人は名前をよくつけたがる。分類した方がわかりやすいから。A国人、B社員、C大生、エリート、ボンクラ、犯罪者、etc etc

で、通常、分類される時っていうのは、そこでとどまることはなく、ほとんどの場合、その先には「外人だから〜に違いない」「在日だから〜だろ」という意味合いが(少なくとも暗に)込められている。

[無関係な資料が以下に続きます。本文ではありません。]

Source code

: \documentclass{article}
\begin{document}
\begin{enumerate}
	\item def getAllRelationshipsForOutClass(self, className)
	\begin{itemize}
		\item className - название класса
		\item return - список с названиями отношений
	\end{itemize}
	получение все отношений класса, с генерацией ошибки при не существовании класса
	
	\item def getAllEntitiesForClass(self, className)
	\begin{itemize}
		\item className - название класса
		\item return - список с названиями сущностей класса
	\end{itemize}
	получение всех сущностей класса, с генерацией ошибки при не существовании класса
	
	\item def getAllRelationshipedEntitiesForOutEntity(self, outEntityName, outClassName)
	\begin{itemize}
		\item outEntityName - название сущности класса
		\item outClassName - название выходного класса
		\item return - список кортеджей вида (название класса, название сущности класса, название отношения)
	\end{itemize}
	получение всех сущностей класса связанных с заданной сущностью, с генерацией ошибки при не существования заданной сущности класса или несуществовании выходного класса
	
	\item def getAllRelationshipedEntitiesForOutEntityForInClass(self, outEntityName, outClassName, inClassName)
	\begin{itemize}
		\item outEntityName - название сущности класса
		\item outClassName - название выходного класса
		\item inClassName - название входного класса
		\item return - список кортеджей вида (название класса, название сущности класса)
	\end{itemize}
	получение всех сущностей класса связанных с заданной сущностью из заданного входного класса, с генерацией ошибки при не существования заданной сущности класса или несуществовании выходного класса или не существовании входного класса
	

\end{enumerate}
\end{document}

僕は、ガキの頃から海外で生活することの長かった日本人だ。

日本では「帰国」と呼ばれ、海外では「外人」と呼ばれてきた。

杉原は「俺は俺なんだよ!!」と叫ぶが、その気持ちはよくわかる。昔は、特に杉原くらいの時には、自分の思ってる自分と、自分に与えられる名前から判断される自分とのギャップがでかいときほど、自分の背負ってるもの全て捨てて、裸の自分をゼロから判断してほしいと切望したものだ。だから、杉原みたいな考え方を否定はしない。

でも、今はちょっと違う。

どの名前も自分の一部でしかないし、それだけで判断されるほどバカらしいことはないけれど、どの名前も自分の(立派な)一部ではあって、自分がそこに根をおろして来たから付けられたもんじゃないかと思っている。もちろん、僕は日本人であることを選んで生まれたわけじゃないが、日本人である親から日本で生まれて日本人であるということを理解しているという意味での根はおろしているつもりだ。海外で生活したってのも、それぞれの地に根をおろし、それぞれの地から吸収して(要らないものは吐き出して)今の自分がいる。名前で一律に判断されることはくだらないけど、名前がきっかけになって、知らない者同士、話し合って、知り合うこともある。そうしてはじめて、名前の裏に隠れたお互いの「俺」全体が見えてくもんじゃないかと思う。そうすることによって今まで名前を増やしてきたという気もする。

で、何なのかというと、よくわからない。別に、そう思ってることが大人だなんて思ってるわけじゃない。

ひとつ言えるのは、俺は根無し草なんかじゃない、俺は色んなとこに迷惑がられるくらいに根をおろして、名前くらい全て背負って生きてやるってことかな。

「俺は俺なんだよ!!」杉原はそう言う。

それはそうだ。それでいい。でも、それはスタート地点だと思う。「俺は俺だ」っていう時の、「俺」ってなんだ?って考えた時に、やっぱりこれまで生きてきた自分ってのがそれであり、だからやっぱり「俺」ってのは空っぽのゼロの自分なんかじゃなく、色んなモノを背負っている自分じゃないかと。そう、僕は思う。軽口叩きつつも実は親父の背負ってるものはちゃんとわかってる杉原も、多分それくらいは気付いてるんじゃないかと思うけどね。